Lucky bastard! No more training, no more bullshit, no more nothing, and certainly no more trip to AssCrackIstan. But it still hurts watching him go. I am trying to figure out whether I am jealous that he gets to go home or do I feel sorry for him that he has to watch us go while he stays here.
I am sitting here typing this while he is laying on his rack next to me signing some paperwork that will get him the hell out of here. Looking at him I can't tell whether he feels good or bad about this whole thing. I guess that with two kids and a wife at home its a good thing. Regardless he is a soldier and he most likely wishes that he were going with us. But I don't wish this on anybody. This whole thing has sucked enough and we haven't even left the United States yet.

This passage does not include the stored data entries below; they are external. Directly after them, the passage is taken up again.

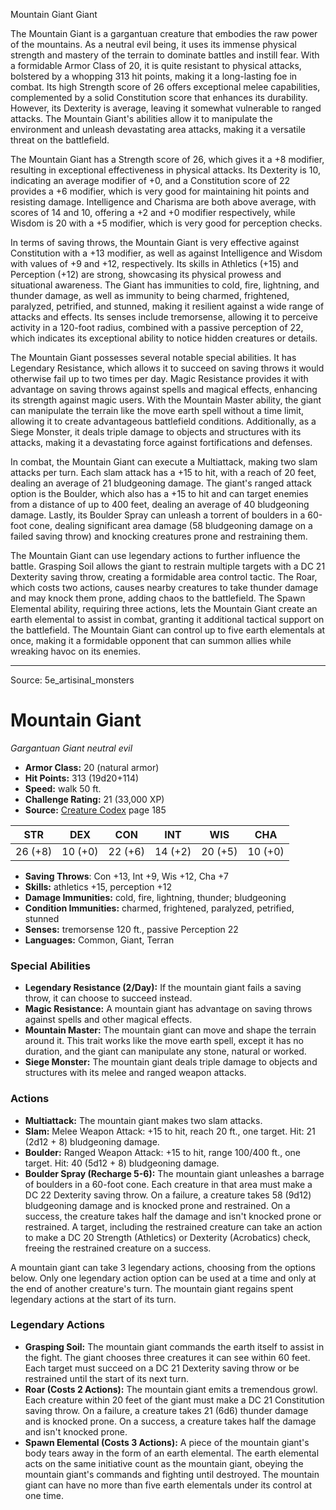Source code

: <MonsterName/>Mountain Giant</MonsterName>
<CreatureType/>Giant</CreatureType>

<summary>The Mountain Giant is a gargantuan creature that embodies the raw power of the mountains. As a neutral evil being, it uses its immense physical strength and mastery of the terrain to dominate battles and instill fear. With a formidable Armor Class of 20, it is quite resistant to physical attacks, bolstered by a whopping 313 hit points, making it a long-lasting foe in combat. Its high Strength score of 26 offers exceptional melee capabilities, complemented by a solid Constitution score that enhances its durability. However, its Dexterity is average, leaving it somewhat vulnerable to ranged attacks. The Mountain Giant's abilities allow it to manipulate the environment and unleash devastating area attacks, making it a versatile threat on the battlefield.</summary>

<detail>

The Mountain Giant has a Strength score of 26, which gives it a +8 modifier, resulting in exceptional effectiveness in physical attacks. Its Dexterity is 10, indicating an average modifier of +0, and a Constitution score of 22 provides a +6 modifier, which is very good for maintaining hit points and resisting damage. Intelligence and Charisma are both above average, with scores of 14 and 10, offering a +2 and +0 modifier respectively, while Wisdom is 20 with a +5 modifier, which is very good for perception checks.

In terms of saving throws, the Mountain Giant is very effective against Constitution with a +13 modifier, as well as against Intelligence and Wisdom with values of +9 and +12, respectively. Its skills in Athletics (+15) and Perception (+12) are strong, showcasing its physical prowess and situational awareness. The Giant has immunities to cold, fire, lightning, and thunder damage, as well as immunity to being charmed, frightened, paralyzed, petrified, and stunned, making it resilient against a wide range of attacks and effects. Its senses include tremorsense, allowing it to perceive activity in a 120-foot radius, combined with a passive perception of 22, which indicates its exceptional ability to notice hidden creatures or details.

The Mountain Giant possesses several notable special abilities. It has Legendary Resistance, which allows it to succeed on saving throws it would otherwise fail up to two times per day. Magic Resistance provides it with advantage on saving throws against spells and magical effects, enhancing its strength against magic users. With the Mountain Master ability, the giant can manipulate the terrain like the move earth spell without a time limit, allowing it to create advantageous battlefield conditions. Additionally, as a Siege Monster, it deals triple damage to objects and structures with its attacks, making it a devastating force against fortifications and defenses.

In combat, the Mountain Giant can execute a Multiattack, making two slam attacks per turn. Each slam attack has a +15 to hit, with a reach of 20 feet, dealing an average of 21 bludgeoning damage. The giant's ranged attack option is the Boulder, which also has a +15 to hit and can target enemies from a distance of up to 400 feet, dealing an average of 40 bludgeoning damage. Lastly, its Boulder Spray can unleash a torrent of boulders in a 60-foot cone, dealing significant area damage (58 bludgeoning damage on a failed saving throw) and knocking creatures prone and restraining them.

The Mountain Giant can use legendary actions to further influence the battle. Grasping Soil allows the giant to restrain multiple targets with a DC 21 Dexterity saving throw, creating a formidable area control tactic. The Roar, which costs two actions, causes nearby creatures to take thunder damage and may knock them prone, adding chaos to the battlefield. The Spawn Elemental ability, requiring three actions, lets the Mountain Giant create an earth elemental to assist in combat, granting it additional tactical support on the battlefield. The Mountain Giant can control up to five earth elementals at once, making it a formidable opponent that can summon allies while wreaking havoc on its enemies.</detail>



---

Source: 5e_artisinal_monsters

# Mountain Giant

*Gargantuan* *Giant* *neutral evil*

- **Armor Class:** 20 (natural armor)
- **Hit Points:** 313 (19d20+114)
- **Speed:** walk 50 ft.
- **Challenge Rating:** 21 (33,000 XP)
- **Source:** [Creature Codex](https://koboldpress.com/kpstore/product/creature-codex-for-5th-edition-dnd) page 185

| STR | DEX | CON | INT | WIS | CHA |
| --- | --- | --- | --- | --- | --- |
| 26 (+8) | 10 (+0) | 22 (+6) | 14 (+2) | 20 (+5) | 10 (+0) |

- **Saving Throws**: Con +13, Int +9, Wis +12, Cha +7
- **Skills:** athletics +15, perception +12
- **Damage Immunities:** cold, fire, lightning, thunder; bludgeoning
- **Condition Immunities:** charmed, frightened, paralyzed, petrified, stunned
- **Senses:** tremorsense 120 ft., passive Perception 22
- **Languages:** Common, Giant, Terran

### Special Abilities

- **Legendary Resistance (2/Day):** If the mountain giant fails a saving throw, it can choose to succeed instead.
- **Magic Resistance:** A mountain giant has advantage on saving throws against spells and other magical effects.
- **Mountain Master:** The mountain giant can move and shape the terrain around it. This trait works like the move earth spell, except it has no duration, and the giant can manipulate any stone, natural or worked.
- **Siege Monster:** The mountain giant deals triple damage to objects and structures with its melee and ranged weapon attacks.

### Actions

- **Multiattack:** The mountain giant makes two slam attacks.
- **Slam:** Melee Weapon Attack: +15 to hit, reach 20 ft., one target. Hit: 21 (2d12 + 8) bludgeoning damage.
- **Boulder:** Ranged Weapon Attack: +15 to hit, range 100/400 ft., one target. Hit: 40 (5d12 + 8) bludgeoning damage.
- **Boulder Spray (Recharge 5-6):** The mountain giant unleashes a barrage of boulders in a 60-foot cone. Each creature in that area must make a DC 22 Dexterity saving throw. On a failure, a creature takes 58 (9d12) bludgeoning damage and is knocked prone and restrained. On a success, the creature takes half the damage and isn't knocked prone or restrained. A target, including the restrained creature can take an action to make a DC 20 Strength (Athletics) or Dexterity (Acrobatics) check, freeing the restrained creature on a success.

A mountain giant can take 3 legendary actions, choosing from the options below. Only one legendary action option can be used at a time and only at the end of another creature's turn. The mountain giant regains spent legendary actions at the start of its turn.

### Legendary Actions

- **Grasping Soil:** The mountain giant commands the earth itself to assist in the fight. The giant chooses three creatures it can see within 60 feet. Each target must succeed on a DC 21 Dexterity saving throw or be restrained until the start of its next turn.
- **Roar (Costs 2 Actions):** The mountain giant emits a tremendous growl. Each creature within 20 feet of the giant must make a DC 21 Constitution saving throw. On a failure, a creature takes 21 (6d6) thunder damage and is knocked prone. On a success, a creature takes half the damage and isn't knocked prone.
- **Spawn Elemental (Costs 3 Actions):** A piece of the mountain giant's body tears away in the form of an earth elemental. The earth elemental acts on the same initiative count as the mountain giant, obeying the mountain giant's commands and fighting until destroyed. The mountain giant can have no more than five earth elementals under its control at one time.


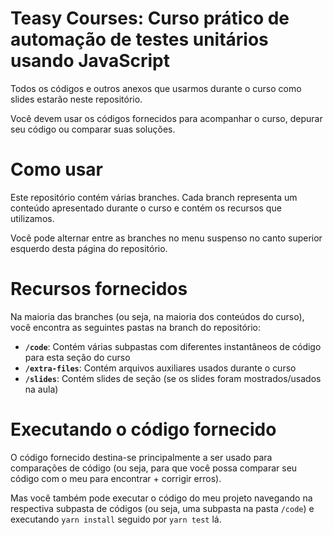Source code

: # Teasy Courses: Curso prático de automação de testes unitários usando JavaScript

Todos os códigos e outros anexos que usarmos durante o curso como slides estarão neste repositório.

Você devem usar os códigos fornecidos para acompanhar o curso, depurar seu código ou comparar suas soluções.

# Como usar

Este repositório contém várias branches. Cada branch representa um conteúdo apresentado durante o curso e contém os recursos que utilizamos.

Você pode alternar entre as branches no menu suspenso no canto superior esquerdo desta página do repositório.

# Recursos fornecidos

Na maioria das branches (ou seja, na maioria dos conteúdos do curso), você encontra as seguintes pastas na branch do repositório:

- **`/code`**: Contém várias subpastas com diferentes instantâneos de código para esta seção do curso
- **`/extra-files`**: Contém arquivos auxiliares usados durante o curso
- **`/slides`**: Contém slides de seção (se os slides foram mostrados/usados na aula)

# Executando o código fornecido

O código fornecido destina-se principalmente a ser usado para comparações de código (ou seja, para que você possa comparar seu código com o meu para encontrar + corrigir erros). 

Mas você também pode executar o código do meu projeto navegando na respectiva subpasta de códigos (ou seja, uma subpasta na pasta `/code`) e executando `yarn install` seguido por `yarn test` lá.
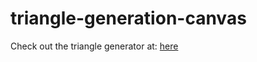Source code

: # triangle-generation-canvas
Check out the triangle generator at: [here](https://oscarspalk.github.io/triangle-generation/)
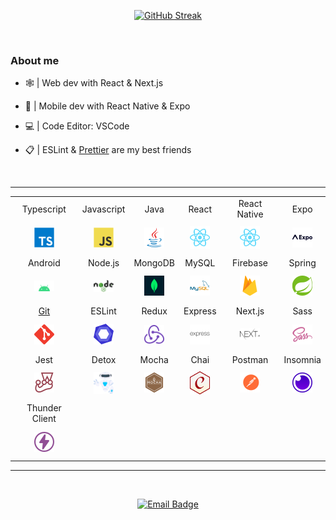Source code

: <div align="center">

[![GitHub Streak](https://github-readme-streak-stats.herokuapp.com?user=itispx&theme=dracula&hide_border=true&date_format=M%20j%5B%2C%20Y%5D)](https://git.io/streak-stats)

</div>

<br/>

<h3>About me</h3>

<p float="left">

- 🕸️ | Web dev with React & Next.js

- 📱 | Mobile dev with React Native & Expo

- 💻 | Code Editor: VSCode

- 📋 | ESLint & [Prettier](https://gist.github.com/itispx/f44821732bda322e988e4fbed146aa55) are my best friends

</p>

<br/>

<div align="center">

---

<table>

<tr align="center">
<td>Typescript</td>
<td>Javascript</td>
<td>Java</td>
<td>React</td>
<td>React Native</td>
<td>Expo</td>
</tr>

<tr align="center">
<td height="50px"><img alt="typescript" width="32px" src="./assets/svgs/typescript.svg"></td>
<td height="50px"><img alt="javascript" width="32px" src="./assets/svgs/javascript.svg"></td>
<td height="50px"><img alt="java" width="32px" src="./assets/svgs/java.svg"></td>
<td height="50px"><img alt="react" width="32px" src="./assets/svgs/react.svg"></td>
<td height="50px"><img alt="react" width="32px" src="./assets/svgs/react.svg"></td>
<td height="50px"><img alt="expo" width="32px" src="./assets/svgs/expo.svg"></td>
</tr>

<tr align="center">
<td>Android</td>
<td>Node.js</td>
<td>MongoDB</td>
<td>MySQL</td>
<td>Firebase</td>
<td>Spring</td>
</tr>

<tr align="center">
<td height="50px"><img alt="android" width="32px" src="./assets/svgs/android.svg"></td>
<td height="50px"><img alt="nodejs" width="32px" src="./assets/svgs/nodejs.svg"></td>
<td height="50px"><img alt="mongoDB" width="32px" src="./assets/svgs/mongoDB.svg"></td>
<td height="50px"><img alt="mysql" width="32px" src="./assets/svgs/mysql.svg"></td>
<td height="50px"><img alt="firebase" width="32px" src="./assets/svgs/firebase.svg"></td>
<td height="50px"><img alt="spring" width="32px" src="./assets/svgs/spring.svg"></td>
</tr>

<tr align="center">
<td><a target="_blank" rel="noreferrer" href="https://itispx.github.io/git-cheat-sheet/">Git</a></td>
<td>ESLint</td>
<td>Redux</td>
<td>Express</td>
<td>Next.js</td>
<td>Sass</td>
</tr>

<tr align="center">
<td height="50px"><img alt="git" width="32px" src="./assets/svgs/git.svg"></td>
<td height="50px"><img alt="eslint" width="32px" src="./assets/svgs/eslint.svg"></td>
<td height="50px"><img alt="redux" width="32px" src="./assets/svgs/redux.svg"></td>
<td height="50px"><img alt="express" width="32px" src="./assets/svgs/express.svg"></td>
<td height="50px"><img alt="nextjs" width="32px" src="./assets/svgs/nextjs.svg"></td>
<td height="50px"><img alt="sass" width="32px" src="./assets/svgs/sass.svg"></td>
</tr>

<tr align="center">
<td>Jest</td>
<td>Detox</td>
<td>Mocha</td>
<td>Chai</td>
<td>Postman</td>
<td>Insomnia</td>
</tr>

<tr align="center">
<td height="50px"><img alt="jest" width="32px" src="./assets/svgs/jest.svg"></td>
<td height="50px"><img alt="detox" width="32px" src="./assets/svgs/detox.svg"></td>
<td height="50px"><img alt="mocha" width="32px" src="./assets/svgs/mocha.svg"></td>
<td height="50px"><img alt="chai" width="32px" src="./assets/svgs/chai.svg"></td>
<td height="50px"><img alt="postman" width="32px" src="./assets/svgs/postman.svg"></td>
<td height="50px"><img alt="insomnia" width="32px" src="./assets/svgs/insomnia.svg"></td>
</tr>

<tr align="center">
<td>Thunder Client</td>
</tr>

<tr align="center">
<td height="50px"><img width="32px" src="./assets/svgs/thunder-client.svg"></td>
</tr>

</table>

---

</div>

<br/>

<div align="center">

[![Email Badge](https://img.shields.io/badge/-guilhermeciotapx@outlook.com-4361EE?style=flat-square&logo=Gmail&logoColor=white&link=mailto:guilhermeciotapx@outlook.com)](mailto:guilhermeciotapx@outlook.com)

</div>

Needless to say, I have developed over my years in the Army a very keen appreciation for all things American. My friends, my family, my house, my job, my car, my food, my booze, and everything in between. Most Americans will never in their lives have anything taken from them. Soldiers, sailors, airmen, and marines the world over have not had anything taken from them. We gave it freely. Think of it for a while. Imagine being ripped from the arms of your loved ones, tears flowing like a river, taken from all the comforts of American life and thrust into a world that hates and wants to kill you. A world where you sleep, at best on a cot, lots of times on the ground. A world where the food is just one step up from pig slop, a world where you feel every bit of the biting cold, and every drip of the sweltering heat. A world where you spend every waking moment wondering if this is the corner or the time when you meet your maker. A world where you have to try to put your family and loved ones out of your mind or risk madness.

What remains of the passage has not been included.